The Catholic Moral Universe: A Journey Through Hell, Purgatory, and Heaven with Dante

This course explores the Catholic moral universe: good and evil, freedom and bondage, actions and consequences, sin and salvation, and above all, love. This course is not a literature or history course, and students are not required to read the Divine Comedy. Instead, examples from Dante’s work are used to illustrate Catholic doctrinal and moral teaching, helping guide us on our own pilgrimages toward eternal life and joy.
What is right and wrong? How can we know? Do our choices have eternal consequences? How can we find true freedom, happiness, and fulfillment in this life and the next?
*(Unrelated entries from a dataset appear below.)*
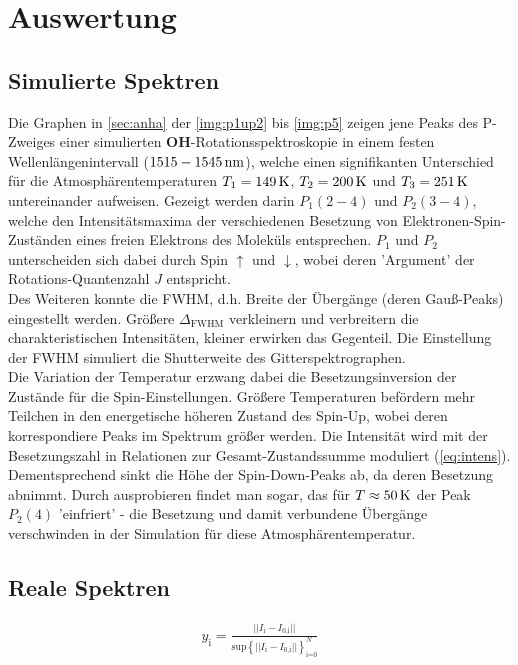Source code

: \documentclass[numbers=noenddot,a4paper,notitlepage,twoside,BCOR15mm]{scrartcl}
\newcommand{\ix}[1]{_\text{#1}}
\newcommand{\fett}[1]{\textbf{#1}}
\begin{document}
	\clearpage
	\section{Auswertung}

		\subsection{Simulierte Spektren}

			Die Graphen in \autoref{sec:anha} der \autoref{img:p1up2} bis \autoref{img:p5} zeigen jene Peaks des P-Zweiges einer simulierten \fett{OH}-Rotationsspektroskopie in einem festen Wellenlängenintervall ($\unit[1515-1545]{nm}$), welche einen signifikanten Unterschied für die Atmosphärentemperaturen $T_1=\unit[149]{K}$, $T_2=\unit[200]{K}$ und $T_3=\unit[251]{K}$ untereinander aufweisen. Gezeigt werden darin $P\ix{1}(2-4)$ und $P\ix{2}(3-4)$, welche den Intensitätsmaxima der verschiedenen Besetzung von Elektronen-Spin-Zuständen eines freien Elektrons des Moleküls entsprechen. $P\ix{1}$ und $P\ix{2}$ unterscheiden sich dabei durch Spin $\uparrow$ und $\downarrow$, wobei deren 'Argument' der Rotations-Quantenzahl $J$ entspricht.\\
			Des Weiteren konnte die FWHM, d.h. Breite der Übergänge (deren Gauß-Peaks) eingestellt werden. Größere $\Delta\ix{FWHM}$ verkleinern und verbreitern die charakteristischen Intensitäten, kleiner erwirken das Gegenteil. Die Einstellung der FWHM simuliert die Shutterweite des Gitterspektrographen.\\
			Die Variation der Temperatur erzwang dabei die Besetzungsinversion der Zustände für die Spin-Einstellungen. Größere Temperaturen befördern mehr Teilchen in den energetische höheren Zustand des Spin-Up, wobei deren korrespondiere Peaks im Spektrum größer werden. Die Intensität wird mit der Besetzungszahl in Relationen zur Gesamt-Zustandssumme moduliert (\autoref{eq:intens}). Dementsprechend sinkt die Höhe der Spin-Down-Peaks ab, da deren Besetzung abnimmt. Durch ausprobieren findet man sogar, das für $T\approx\unit[50]{K}$ der Peak $P\ix{2}(4)$ 'einfriert' - die Besetzung und damit verbundene Übergänge verschwinden in der Simulation für diese Atmosphärentemperatur.

		\subsection{Reale Spektren}

				\begin{align}
					y\ix{i}=\frac{||I\ix{i}-I\ix{0,i}||}{\text{sup}\left\lbrace ||I\ix{i}-I\ix{0,i}||\right\rbrace\ix{i=0}^{N}} \label{eq:norm}
				\end{align}
\end{document}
To address these questions, in March 2021 Pope Francis urged “Christian communities… and cultural associations to promote initiatives making known the message of” Dante’s great poem, the Divine Comedy, “in all its fullness.” LANE is responding by offering this unique course exploring the Catholic moral universe illustrated by Dante.

Dante is to Catholic literature what Michelangelo is to Catholic art and architecture, and what St. Augustine and St. Thomas Aquinas are to Catholic theology: the best of our tradition and cultural patrimony. Pope Francis writes, “Dante knew how to express with poetic beauty the depth of the mystery of God and love. His poem is one of the highest expressions of human genius.”

The Holy Father reminds us that the Christian life is a pilgrimage in which “human beings remain ever free to choose which path to follow and which destiny to embrace,” and that Dante illustrates that our “eternal destiny depends on our free decisions. Even our ordinary and apparently insignificant actions have a meaning that transcends time... The greatest of God’s gifts is the freedom that enables us to reach our ultimate goal.”

Dante, says Pope Francis, “wants to show us the route to happiness, the right path to live a fully human life, emerging from the dark forest in which we lose our bearings and the sense of our true worth.”

Greg Smith

For four decades, Greg has taught and traveled, written and led throughout the Christian world, over thirty of those as a Protestant. After a decade-long “Road to Rome” journey, Greg and his wife “crossed the Tiber” and joined the Roman Catholic Church in 2016. With his eclectic background, he brings a global perspective on the historic Christian faith. Currently, Greg serves as the Director of Ministries at Our Lady of the Lake Catholic Church, teaches at the Lakeshore Academy for the New Evangelization, and is the founder of One Whirling Adventure.